───── Given entries ─────

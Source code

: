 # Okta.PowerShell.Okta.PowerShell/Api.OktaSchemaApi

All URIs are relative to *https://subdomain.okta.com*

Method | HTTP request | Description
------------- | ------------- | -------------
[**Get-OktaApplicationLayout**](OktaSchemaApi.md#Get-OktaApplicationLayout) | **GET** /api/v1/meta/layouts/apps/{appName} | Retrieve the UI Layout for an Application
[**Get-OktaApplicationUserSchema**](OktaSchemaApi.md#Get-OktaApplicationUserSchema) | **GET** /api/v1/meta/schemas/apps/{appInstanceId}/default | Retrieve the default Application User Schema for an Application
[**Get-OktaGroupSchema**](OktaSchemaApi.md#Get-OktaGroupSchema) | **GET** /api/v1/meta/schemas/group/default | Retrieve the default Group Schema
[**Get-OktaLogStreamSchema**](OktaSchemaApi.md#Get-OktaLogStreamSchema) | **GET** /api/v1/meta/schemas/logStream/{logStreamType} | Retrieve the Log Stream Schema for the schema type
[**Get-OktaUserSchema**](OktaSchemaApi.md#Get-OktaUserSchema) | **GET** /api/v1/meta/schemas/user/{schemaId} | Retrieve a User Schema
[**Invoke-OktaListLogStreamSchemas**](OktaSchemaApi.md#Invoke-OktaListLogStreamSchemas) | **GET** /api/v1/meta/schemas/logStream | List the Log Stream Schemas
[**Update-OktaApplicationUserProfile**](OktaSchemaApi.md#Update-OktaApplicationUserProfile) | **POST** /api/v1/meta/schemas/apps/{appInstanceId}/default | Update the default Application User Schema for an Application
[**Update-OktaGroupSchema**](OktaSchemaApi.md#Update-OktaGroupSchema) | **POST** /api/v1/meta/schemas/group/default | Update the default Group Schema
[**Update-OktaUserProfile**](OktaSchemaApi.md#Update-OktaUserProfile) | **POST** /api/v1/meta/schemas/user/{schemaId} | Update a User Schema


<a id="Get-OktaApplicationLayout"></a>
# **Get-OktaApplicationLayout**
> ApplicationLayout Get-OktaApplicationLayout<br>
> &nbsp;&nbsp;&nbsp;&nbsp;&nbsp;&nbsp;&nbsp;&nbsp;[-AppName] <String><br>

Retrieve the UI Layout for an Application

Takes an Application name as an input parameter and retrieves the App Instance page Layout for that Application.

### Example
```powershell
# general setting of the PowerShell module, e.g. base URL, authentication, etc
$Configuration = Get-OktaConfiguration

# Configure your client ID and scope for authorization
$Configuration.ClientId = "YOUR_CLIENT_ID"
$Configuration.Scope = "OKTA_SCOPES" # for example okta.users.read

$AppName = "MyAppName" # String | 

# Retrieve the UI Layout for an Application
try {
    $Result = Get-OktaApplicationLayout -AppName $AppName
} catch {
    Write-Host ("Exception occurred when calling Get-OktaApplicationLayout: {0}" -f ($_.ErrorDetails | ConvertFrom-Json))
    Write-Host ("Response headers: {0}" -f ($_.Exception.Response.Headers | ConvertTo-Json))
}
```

─────

Work item: Could you write out the material above exactly as it appears?

Output of the exercise:
Source code

: # Okta.PowerShell.Okta.PowerShell/Api.OktaSchemaApi

All URIs are relative to *https://subdomain.okta.com*

Method | HTTP request | Description
------------- | ------------- | -------------
[**Get-OktaApplicationLayout**](OktaSchemaApi.md#Get-OktaApplicationLayout) | **GET** /api/v1/meta/layouts/apps/{appName} | Retrieve the UI Layout for an Application
[**Get-OktaApplicationUserSchema**](OktaSchemaApi.md#Get-OktaApplicationUserSchema) | **GET** /api/v1/meta/schemas/apps/{appInstanceId}/default | Retrieve the default Application User Schema for an Application
[**Get-OktaGroupSchema**](OktaSchemaApi.md#Get-OktaGroupSchema) | **GET** /api/v1/meta/schemas/group/default | Retrieve the default Group Schema
[**Get-OktaLogStreamSchema**](OktaSchemaApi.md#Get-OktaLogStreamSchema) | **GET** /api/v1/meta/schemas/logStream/{logStreamType} | Retrieve the Log Stream Schema for the schema type
[**Get-OktaUserSchema**](OktaSchemaApi.md#Get-OktaUserSchema) | **GET** /api/v1/meta/schemas/user/{schemaId} | Retrieve a User Schema
[**Invoke-OktaListLogStreamSchemas**](OktaSchemaApi.md#Invoke-OktaListLogStreamSchemas) | **GET** /api/v1/meta/schemas/logStream | List the Log Stream Schemas
[**Update-OktaApplicationUserProfile**](OktaSchemaApi.md#Update-OktaApplicationUserProfile) | **POST** /api/v1/meta/schemas/apps/{appInstanceId}/default | Update the default Application User Schema for an Application
[**Update-OktaGroupSchema**](OktaSchemaApi.md#Update-OktaGroupSchema) | **POST** /api/v1/meta/schemas/group/default | Update the default Group Schema
[**Update-OktaUserProfile**](OktaSchemaApi.md#Update-OktaUserProfile) | **POST** /api/v1/meta/schemas/user/{schemaId} | Update a User Schema


<a id="Get-OktaApplicationLayout"></a>
# **Get-OktaApplicationLayout**
> ApplicationLayout Get-OktaApplicationLayout<br>
> &nbsp;&nbsp;&nbsp;&nbsp;&nbsp;&nbsp;&nbsp;&nbsp;[-AppName] <String><br>

Retrieve the UI Layout for an Application

Takes an Application name as an input parameter and retrieves the App Instance page Layout for that Application.

### Example
```powershell
# general setting of the PowerShell module, e.g. base URL, authentication, etc
$Configuration = Get-OktaConfiguration

# Configure your client ID and scope for authorization
$Configuration.ClientId = "YOUR_CLIENT_ID"
$Configuration.Scope = "OKTA_SCOPES" # for example okta.users.read

$AppName = "MyAppName" # String | 

# Retrieve the UI Layout for an Application
try {
    $Result = Get-OktaApplicationLayout -AppName $AppName
} catch {
    Write-Host ("Exception occurred when calling Get-OktaApplicationLayout: {0}" -f ($_.ErrorDetails | ConvertFrom-Json))
    Write-Host ("Response headers: {0}" -f ($_.Exception.Response.Headers | ConvertTo-Json))
}
```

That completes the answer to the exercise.